How might LLMs store facts | Deep Learning Chapter 7

TL;DR

Facts can be represented as directions in a high-dimensional embedding space, and transformer MLP blocks can transform those directions into new feature directions.

Briefing Cornell Notes

Briefing

Large language models don’t just “know” facts in a vague sense—those facts can be traced to specific internal computations, especially inside the multilayer perceptron (MLP) parts of transformer networks. A concrete toy example uses the prompt “Michael Jordan plays the sport of blank” to show how an MLP block could, in principle, turn a representation of “Michael Jordan” into an added direction corresponding to “basketball.” Even though a full mechanistic map of real-world fact storage remains unsolved, the evidence discussed points to a broad pattern: the most useful capacity for storing and transforming factual associations appears concentrated in the MLP sub-networks rather than the attention mechanism alone.

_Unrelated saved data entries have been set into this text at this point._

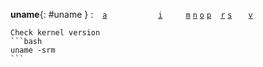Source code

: **uname**{: #uname }
:   <code>&nbsp;</code> [`a`][uname -&#97;] <code>&nbsp;</code> <code>&nbsp;</code> <code>&nbsp;</code> <code>&nbsp;</code> <code>&nbsp;</code> <code>&nbsp;</code> <code>&nbsp;</code> [`i`][uname -&#105;] <code>&nbsp;</code> <code>&nbsp;</code> <code>&nbsp;</code> [`m`][uname -&#109;] [`n`][uname -&#110;] [`o`][uname -&#111;] [`p`][uname -&#112;] <code>&nbsp;</code> [`r`][uname -&#114;] [`s`][uname -&#115;] <code>&nbsp;</code> <code>&nbsp;</code> [`v`][uname -&#118;] <code>&nbsp;</code> <code>&nbsp;</code> <code>&nbsp;</code> <code>&nbsp;</code> 

    Check kernel version
    ```bash
    uname -srm
    ```

[uname -&#97;]:                 #uname                         'Report the information supplied by all the other options&#10;Robbins, Arnold. _UNIX in a Nutshell_ 4th ed (2005): 221'
[uname -&#109;]:                #uname                         'Hardware name&#10;Robbins, Arnold. _UNIX in a Nutshell_ 4th ed (2005): 221'
[uname -&#110;]:                #uname                         'Node name&#10;Robbins, Arnold. _UNIX in a Nutshell_ 4th ed (2005): 221'
[uname -&#112;]:                #uname                         'Host processor type&#10;Robbins, Arnold. _UNIX in a Nutshell_ 4th ed (2005): 221'
[uname -&#114;]:                #uname                         'Operating system release&#10;Robbins, Arnold. _UNIX in a Nutshell_ 4th ed (2005): 221'
[uname -&#115;]:                #uname                         'System name (default when no options provided)&#10;Robbins, Arnold. _UNIX in a Nutshell_ 4th ed (2005): 221'
[uname -&#118;]:                #uname                         'Operating system version&#10;Robbins, Arnold. _UNIX in a Nutshell_ 4th ed (2005): 221'
[uname -&#105;]:                #uname                         'Hardware platform name&#10;Robbins, Arnold. _UNIX in a Nutshell_ 4th ed (2005): 221'
[uname -&#111;]:                #uname                         'Operating system name&#10;Robbins, Arnold. _UNIX in a Nutshell_ 4th ed (2005): 221'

The explanation starts with how transformer vectors encode meaning in a high-dimensional space. Different directions in that space can represent different features. Under simplifying assumptions, one direction corresponds to the first name “Michael,” another nearly perpendicular direction corresponds to the last name “Jordan,” and a third direction corresponds to “basketball.” If an internal vector aligns with both “Michael” and “Jordan,” then the MLP’s computations can be arranged so that the “basketball” direction gets injected into the output.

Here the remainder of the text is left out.